Re: Portland Public Schools--major changes ahead
[Comment posted re: Portland Public Schools--major changes ahead 3/21/2006]
I find some of these comments hard to understand.
In order save children the “trauma” of major school transitions, we’ll close 11 schools, thus forcing every one of those students to undergo a major school transition right now! In other words, for a K-6 school, the net marginal savings in child-school-transition-trauma will become positive 7 years from now when the kindergardeners of today would be graduating from grade 6 and going to a new school. What hokum of an excuse.
“Portland's system of tucked away neighborhood schools is romantic and parent friendly, but not necessarily economical and education friendly.”
So, you’re saying the goal is parent-unfriendly elementary schools?
Since when should the overriding objective of schools be “to be economical”. And what makes neighborhood schools “not education friendly”? If they are so bad, why do all the parents want them? Are parents unreasonably selfish or spiteful of taxpayers? One of the major factors in childrens’ success is parental involvement, so why would we be breaking the neighborhood school-community link and accessibility and convenience for kids and parents? We should be encouraging, not discouraging this.
Technorati Tags: Education, Framing, Oregon, Progressive_Viewpoints, Right wing myths
The anti-government, no-tax, free-market vouchers (so-we-can get-rid-of-public-education) crowd has us operating in their frame -- it is all about low cost, none of it is about civic investment and our role as citizens, just as taxpayers.

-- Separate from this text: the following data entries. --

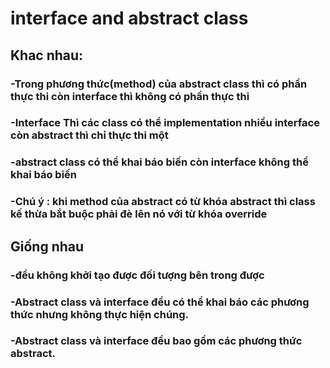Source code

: # interface and abstract class
## Khac nhau:
### -Trong phương thức(method) của abstract class thì có phần thực thi  còn interface thì không có phần thực thi 
### -Interface Thì các class có thể  implementation  nhiều interface còn abstract thì chỉ thực thi một
### -abstract class có thể khai báo biến còn interface không thể khai báo biến
### -Chú ý : khi method của abstract có từ khóa abstract thì class kế thừa bắt buộc phải đè lên nó với từ khóa override

## Giống nhau 
###  -đều không khởi tạo được đối tượng bên trong được
###  -Abstract class và interface đều có thể khai báo các phương thức nhưng không thực hiện chúng.
###  -Abstract class và interface đều bao gồm các phương thức abstract.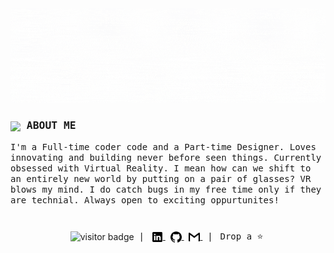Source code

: <!--banner-->
<div align="center">
  <img src="https://github.com/Misss-techy/Misss-techy/blob/main/banner-title.gif" alt="header"/>
</div>

<!--About Me-->

<h3><samp> <img align="center" width=25px src="https://cdn-icons-png.flaticon.com/512/7334/7334294.png"> ABOUT ME  </samp></h3>
<samp>I'm a Full-time coder code and a Part-time Designer. Loves innovating and building never before seen things. Currently obsessed with Virtual Reality. I mean how can we shift to an entirely new world by putting on a pair of glasses? VR blows my mind. I do catch bugs in my free time only if they are technial. Always open to exciting oppurtunites!</samp>

<!--footer-->
<h1></h1>
<div align="middle">
<img align="center" width="58px" src="https://komarev.com/ghpvc/?username=Misss-techy&style=flat&color=FFDF2B&label=views" alt="visitor badge"/>&nbsp;
<samp>|</samp> &nbsp;
<a href="https://www.linkedin.com/in/sumaiyathun-muhshina/">
  <img align="center" alt="mushina's linkedIn" width="18px" src="https://github.com/Misss-techy/Misss-techy/blob/main/icons/linkedin.svg" />
</a>&nbsp;
<a href="https://github.com/Misss-techy">
  <img align="center" alt="mushina's linkedIn" width="18px" src="https://github.com/Misss-techy/Misss-techy/blob/main/icons/github.svg" />
</a>&nbsp;
<a href="mailto:sumaiyamushina@gmail.com">
  <img align="center" alt="mushina's Gmail" width="18px" src="https://github.com/Misss-techy/Misss-techy/blob/main/icons/gmail.svg" />
</a> &nbsp; 
<samp>|</samp> &nbsp; 
<samp> Drop a ⭐</samp>&nbsp;
</div>
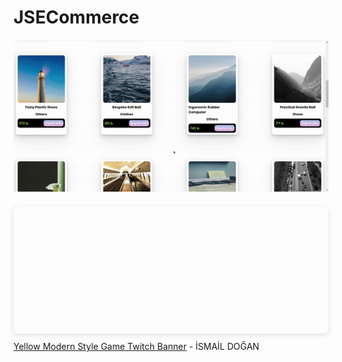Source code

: # JSECommerce

<img id="close" src="./images/e-com1.gif" />

<div style="position: relative; width: 100%; height: 0; padding-top: 40.0000%;
 padding-bottom: 0; box-shadow: 0 2px 8px 0 rgba(63,69,81,0.16); margin-top: 1.6em; margin-bottom: 0.9em; overflow: hidden;
 border-radius: 8px; will-change: transform;">
</div>
<a href="https:&#x2F;&#x2F;www.canva.com&#x2F;design&#x2F;DAFvQvxm4YI&#x2F;watch?utm_content=DAFvQvxm4YI&amp;utm_campaign=designshare&amp;utm_medium=embeds&amp;utm_source=link" target="_blank" rel="noopener">Yellow Modern Style Game Twitch Banner</a> - İSMAİL DOĞAN
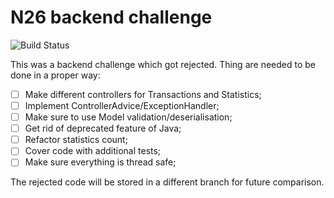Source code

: # N26 backend challenge
![Build Status](https://img.shields.io/github/workflow/status/thephpleague/plates/PHP/v3?style=flat-square)

This was a backend challenge which got rejected.
Thing are needed to be done in a proper way:
- [ ] Make different controllers for Transactions and Statistics;
- [ ] Implement ControllerAdvice/ExceptionHandler;
- [ ] Make sure to use Model validation/deserialisation;
- [ ] Get rid of deprecated feature of Java;
- [ ] Refactor statistics count;
- [ ] Cover code with additional tests;
- [ ] Make sure everything is thread safe;  
  
The rejected code will be stored in a different branch for future comparison.
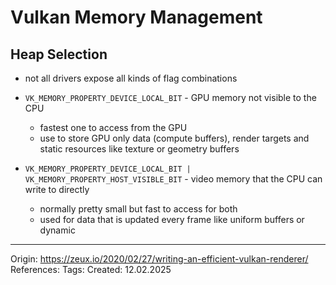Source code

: # Vulkan Memory Management

## Heap Selection

- not all drivers expose all kinds of flag combinations

- `VK_MEMORY_PROPERTY_DEVICE_LOCAL_BIT` - GPU memory not visible to the CPU
	- fastest one to access from the GPU
	- use to store GPU only data (compute buffers), render targets and static resources like texture or geometry buffers
- `VK_MEMORY_PROPERTY_DEVICE_LOCAL_BIT | VK_MEMORY_PROPERTY_HOST_VISIBLE_BIT` - video memory that the CPU can write to directly
	- normally pretty small but fast to access for both
	- used for data that is updated every frame like uniform buffers or dynamic 

---

Origin: https://zeux.io/2020/02/27/writing-an-efficient-vulkan-renderer/
References: 
Tags: 
Created: 12.02.2025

But let me ask a simple question: How efficient do schools have to be to convince them that they are efficient enough to be allowed more money to educate better?
The answer is: never. That isn’t their objective.
And just how efficient are the schools?
The Chalkboard Project did a great job of looking for efficiencies, and came up with a nice set of recommendations. But it saves $205/student/year after 8 years, out of about $7600/s/y cost -- in other words, it takes years to save 2.7% (or looked at another way, it is already 97.3% efficient!).
“Chalkboard believes savings of approximately $205 per child per year ... should be achieved by 2014-15 ....”
I’m not saying that isn’t a good thing to do, it is, but let’s not let ourselves be trapped by the rhetoric of “inefficiencies” into cutting not the fat, but into the bone of education.
40% of Oregonians are concerned schools are inefficient (but they are a loud 40%), but about 75% think we should have one of the best school systems in the nation! That's were we should put our focus: what does it take to get there?
Well, you seemed to pooh-pooh "romantic" and "parent friendly" as important values for the commuity in a school system (frankly I don't care about romantic in schools any more than you do!). It was an admittedly pointed way of showing how lowly you considered that value compared to efficiency, at least efficiency is what you keep repeating in different modes and not what parents think.
I'm perhaps oversensitive to the point because I am so sick of the right-wing free-market fundamentalists that reduce everything to cost and everyone to a consumer as if there is no other value.
Carla: I'm sorry if I got under your skin. I read your blog enough to know your heart is in the right place.
It is hard enough to raise kids today and give them the time they need without depersonalizing and extending "commute" time to school -- it takes away from time to help with homework and reading time with kids. I think families and the support they need and the good they bring to communities is underrated and should be part of our society's equation in deciding how much to spend on schools.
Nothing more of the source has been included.